New York però resta la città che anche cinematograficamente lo attrae di più. «Scorsese, De Niro, Woody Allen... Gli Anni 70 erano fantastici, soprattutto gli attori. Non puoi fare a meno di guardarli in quei film e riflettere. C’è una sorta di virilità nel loro modo di recitare. Sono film moderni, già proiettati nel futuro. È una questione di energia. Basta pensare a Taxi Driver o a Quei bravi ragazzi: c’è New York, ma soprattutto ci sono la recitazione, la musica, qualcosa che puoi quasi toccare. Martin Scorsese, soprattutto in quel periodo, catturava l’energia della città. Quando guardo Taxi Driver, non so come spiegarlo, ma mi dà la carica. È un film molto potente e non credo sia solo per le immagini, ma per l’anima che ha dentro». Da anni, Robert Pattinson
pratica la boxe, come Robert De Niro in Toro scatenato, un altro suo film di culto. «In realtà, riesco a prendere lezioni solo di tanto in tanto, ma mi è sempre piaciuta. Per la danza invece sono negato».
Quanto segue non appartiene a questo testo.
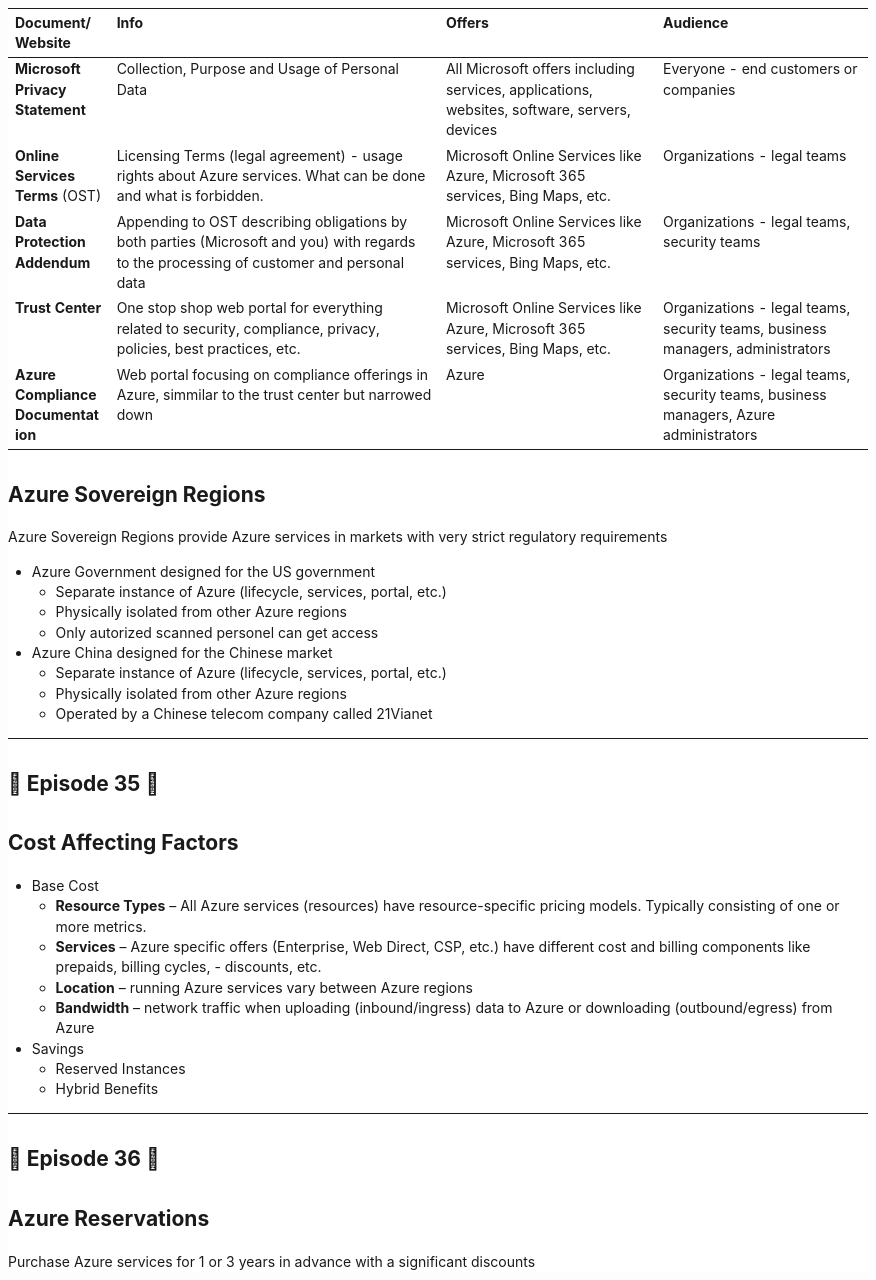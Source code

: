 | Document/Website                   | Info                                                         | Offers                                                       | Audience                                                     |
| :--------------------------------- | :----------------------------------------------------------- | :----------------------------------------------------------- | :----------------------------------------------------------- |
| **Microsoft Privacy Statement**    | Collection, Purpose and Usage of Personal Data               | All Microsoft offers including services, applications, websites, software, servers, devices | Everyone - end customers or companies                        |
| **Online Services Terms** (OST)    | Licensing Terms (legal agreement) - usage rights about Azure services. What can be done and what is forbidden. | Microsoft Online Services like Azure, Microsoft 365 services, Bing Maps, etc. | Organizations - legal teams                                  |
| **Data Protection Addendum**       | Appending to OST describing obligations by both parties (Microsoft and you) with regards to the processing of customer and personal data | Microsoft Online Services like Azure, Microsoft 365 services, Bing Maps, etc. | Organizations - legal teams, security teams                  |
| **Trust Center**                   | One stop shop web portal for everything related to security, compliance, privacy, policies, best practices, etc. | Microsoft Online Services like Azure, Microsoft 365 services, Bing Maps, etc. | Organizations - legal teams, security teams, business managers, administrators |
| **Azure Compliance Documentation** | Web portal focusing on compliance offerings in Azure, simmilar to the trust center but narrowed down | Azure                                                        | Organizations - legal teams, security teams, business managers, Azure administrators |

## Azure Sovereign Regions

Azure Sovereign Regions provide Azure services in markets with very strict regulatory requirements

- Azure Government designed for the US government
  - Separate instance of Azure (lifecycle, services, portal, etc.)
  - Physically isolated from other Azure regions
  - Only autorized scanned personel can get access
- Azure China designed for the Chinese market
  - Separate instance of Azure (lifecycle, services, portal, etc.)
  - Physically isolated from other Azure regions
  - Operated by a Chinese telecom company called 21Vianet

____

## 🔷 Episode 35 🔷

## Cost Affecting Factors

- Base Cost
  - **Resource Types** – All Azure services (resources) have resource-specific pricing models. Typically consisting of one or more metrics.
  - **Services** – Azure specific offers (Enterprise, Web Direct, CSP, etc.) have different cost and billing components like prepaids, billing cycles, - discounts, etc.
  - **Location** – running Azure services vary between Azure regions
  - **Bandwidth** – network traffic when uploading (inbound/ingress) data to Azure or downloading (outbound/egress) from Azure
- Savings
  - Reserved Instances
  - Hybrid Benefits

___

## 🔷 Episode 36 🔷

## Azure Reservations

Purchase Azure services for 1 or 3 years in advance with a significant discounts
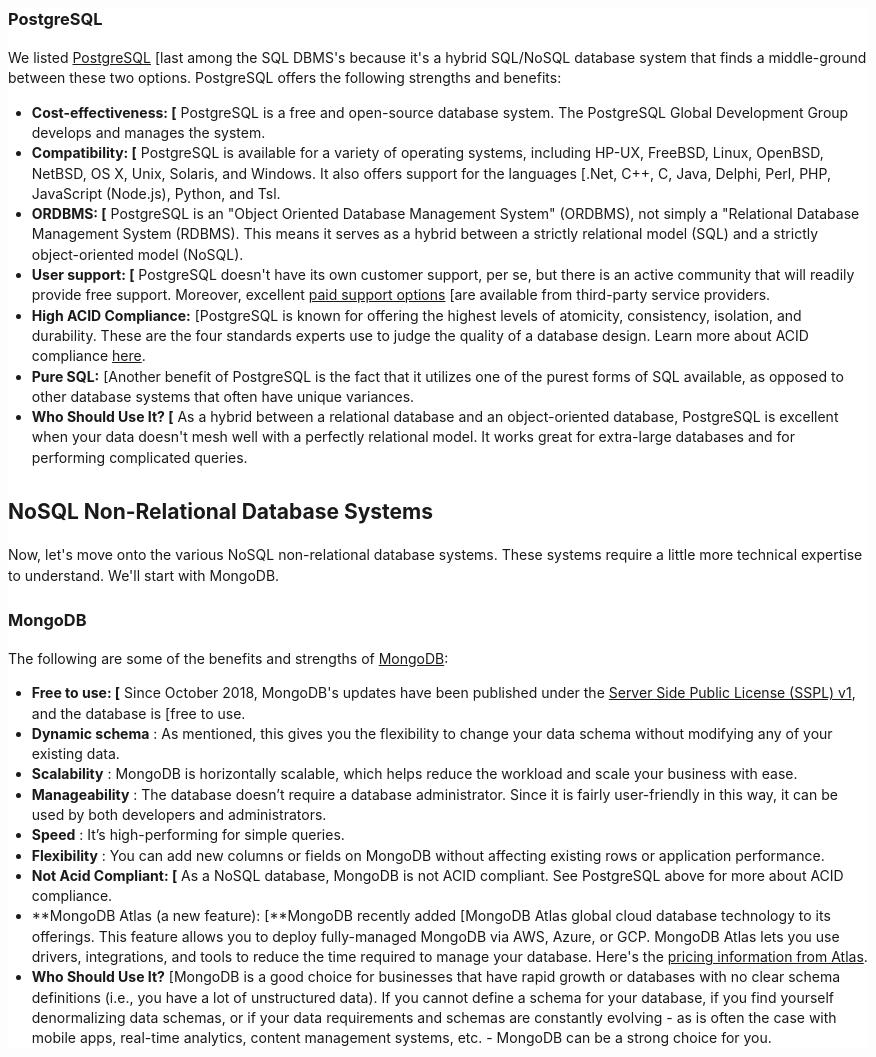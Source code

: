 ### **PostgreSQL**

We listed [PostgreSQL](https://www.postgresql.org/?utm_source=xp&utm_medium=blog&utm_campaign=refresh) [last among the SQL DBMS's because it's a hybrid SQL/NoSQL database system that finds a middle-ground between these two options. PostgreSQL offers the following strengths and benefits:

- **Cost-effectiveness: [** PostgreSQL is a free and open-source database system. The PostgreSQL Global Development Group develops and manages the system.
- **Compatibility: [** PostgreSQL is available for a variety of operating systems, including HP-UX, FreeBSD, Linux, OpenBSD, NetBSD, OS X, Unix, Solaris, and Windows. It also offers support for the languages [.Net, C++, C, Java, Delphi, Perl, PHP, JavaScript (Node.js), Python, and Tsl.
- **ORDBMS: [** PostgreSQL is an "Object Oriented Database Management System" (ORDBMS), not simply a "Relational Database Management System (RDBMS). This means it serves as a hybrid between a strictly relational model (SQL) and a strictly object-oriented model (NoSQL).
- **User support: [** PostgreSQL doesn't have its own customer support, per se, but there is an active community that will readily provide free support. Moreover, excellent [paid support options](https://www.postgresql.org/support/professional_support/?utm_source=xp&utm_medium=blog&utm_campaign=refresh) [are available from third-party service providers.
- **High ACID Compliance:**  [PostgreSQL is known for offering the highest levels of atomicity, consistency, isolation, and durability. These are the four standards experts use to judge the quality of a database design. Learn more about ACID compliance [here](https://www.techopedia.com/definition/23949/atomicity-consistency-isolation-durability-acid?utm_source=xp&utm_medium=blog&utm_campaign=refresh).
- **Pure SQL:**  [Another benefit of PostgreSQL is the fact that it utilizes one of the purest forms of SQL available, as opposed to other database systems that often have unique variances.
- **Who Should Use It? [** As a hybrid between a relational database and an object-oriented database, PostgreSQL is excellent when your data doesn't mesh well with a perfectly relational model. It works great for extra-large databases and for performing complicated queries.

## **NoSQL Non-Relational Database Systems**

Now, let's move onto the various NoSQL non-relational database systems. These systems require a little more technical expertise to understand. We'll start with MongoDB.

### **MongoDB**

The following are some of the benefits and strengths of [MongoDB](https://www.mongodb.com/?utm_source=xp&utm_medium=blog&utm_campaign=refresh):

- **Free to use: [** Since October 2018, MongoDB's updates have been published under the [Server Side Public License (SSPL) v1](https://www.mongodb.com/licensing/server-side-public-license?utm_source=xp&utm_medium=blog&utm_campaign=refresh), and the database is [free to use.
- **Dynamic schema** : As mentioned, this gives you the flexibility to change your data schema without modifying any of your existing data.
- **Scalability** : MongoDB is horizontally scalable, which helps reduce the workload and scale your business with ease.
- **Manageability** : The database doesn’t require a database administrator. Since it is fairly user-friendly in this way, it can be used by both developers and administrators.
- **Speed** : It’s high-performing for simple queries.
- **Flexibility** : You can add new columns or fields on MongoDB without affecting existing rows or application performance.
- **Not Acid Compliant: [** As a NoSQL database, MongoDB is not ACID compliant. See PostgreSQL above for more about ACID compliance.
- **MongoDB Atlas (a new feature): [**MongoDB recently added [MongoDB Atlas global cloud database technology [](https://www.mongodb.com/cloud/atlas?utm_source=xp&utm_medium=blog&utm_campaign=refresh)to its offerings. This feature allows you to deploy fully-managed MongoDB via AWS, Azure, or GCP. MongoDB Atlas lets you use drivers, integrations, and tools to reduce the time required to manage your database. Here's the [pricing information from Atlas](https://www.mongodb.com/atlas-vs-amazon-documentdb/pricing?utm_source=xp&utm_medium=blog&utm_campaign=refresh).
- **Who Should Use It?**  [MongoDB is a good choice for businesses that have rapid growth or databases with no clear schema definitions (i.e., you have a lot of unstructured data). If you cannot define a schema for your database, if you find yourself denormalizing data schemas, or if your data requirements and schemas are constantly evolving - as is often the case with mobile apps, real-time analytics, content management systems, etc. - MongoDB can be a strong choice for you.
Dal 2013 Pattinson è anche il volto di Dior Homme. In primavera uscirà la nuova campagna, con tanto di film promozionale diretto dal duo francese The Blaze. «Sono contento che la scena di danza sia mostrata al rallentatore», ammette. «A velocità normale sarebbe molto più ridicola. Non sono certo il tipo che va in discoteca da solo e si mette a ballare». Il video richiama proprio le atmosfere dei suoi film preferiti e in cui Pattinson interpreta un modello di uomo moderno, lontano dagli stereotipi machisti, vulnerabile e fragile. E il tema offre lo spunto per un ragionamento.
«Essere uomo è una progressione. Penso che nel 2020 si trovi a cavallo tra elementi tradizionali – in cui il maschio è abbastanza forte e determinato e fa qualsiasi cosa desideri – e una profonda sensualità. Credo che essere uomo oggi voglia dire essere più cose insieme, comprese l’aggressività e la vulnerabilità. E anche la libertà di interessarsi a tessuti e profumi, perché no».
Del suo stile racconta che negli ultimi sei anni è cambiato parecchio, perché ha perso la timidezza e oggi osa molto di più. «Ora sento di essere un po’ più all’avanguardia. Lavorare con Dior ti fa sentire protetto, perché essere associato a un brand intramontabile dà sicurezza. Quando poi hai l’occasione di fare il fitting con il designer in persona, ti senti molto più consapevole di quello che stai scegliendo di indossare. Quindi sì, in generale mi sento di essere diventato un po’ più sperimentale nel corso degli anni. Amo tutto quello che disegna Kim Jones, anche se da solo forse non avrei mai scelto lo smoking con i pantaloncini da basket (look che ha indossato al New York Film Festival del 2018, ndr). Il raso, lo chiffon… adoro questi tessuti, anche se ho la tendenza a indossare sempre un po’ le stesse cose nella vita di tutti i giorni».